There was a highly statistically significant increasein follow up IL-10 (P<0.01) between patients with remission and patients with persistent course.
There was a significant correlation between follow up IL10 level and the response to treatment with oral steroids and a highly significant relation with IV steroids.
IL10 could have a diagnostic utility in acute ITP with cut off value > 1 pg/ml, 91.67 % sensitivity, 87.50 % specificity for IL10.
In conclusion, it is clear that high IL-10 levels were carried in children with a remission course of the disease in agreement with the role of this cytokine in immunotolerance. Therefore, the assessment of serum levels of IL-10 in ITP children at the onset of the disease and after 6 months may represent a promising indicator of its clinical progression and that IL-10 levels might represent a useful predictive biomarker of the disease course.
RECOMMENDATIONS
1. We recommend measurement of IL10 at the onset of ITP disease and after 6 months to predict the chronic progression of the disease.

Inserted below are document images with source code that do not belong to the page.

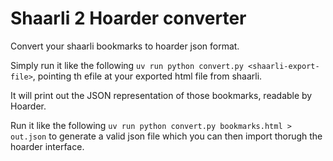 # Shaarli 2 Hoarder converter

Convert your shaarli bookmarks to hoarder json format.

Simply run it like the following `uv run python convert.py <shaarli-export-file>`,
pointing th efile at your exported html file from shaarli.

It will print out the JSON representation of those bookmarks, 
readable by Hoarder.

Run it like the following `uv run python convert.py bookmarks.html > out.json`
to generate a valid json file which you can then import thorugh the hoarder interface.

2. Further prospective follow up studies on a larger number of patients are needed to assess the role of IL10 as a predictive marker for the course of ITP.
3. It is better to study TH1 / TH2 cytokine profile, instead of studying a single cytokine, to evaluate the imbalance between TH1 / TH2 cells and its role in the pathogenesis of the disease.
4. Measurement of IL10 level in other autoimmune diseases to document its role in their pathogenesis and prognosis.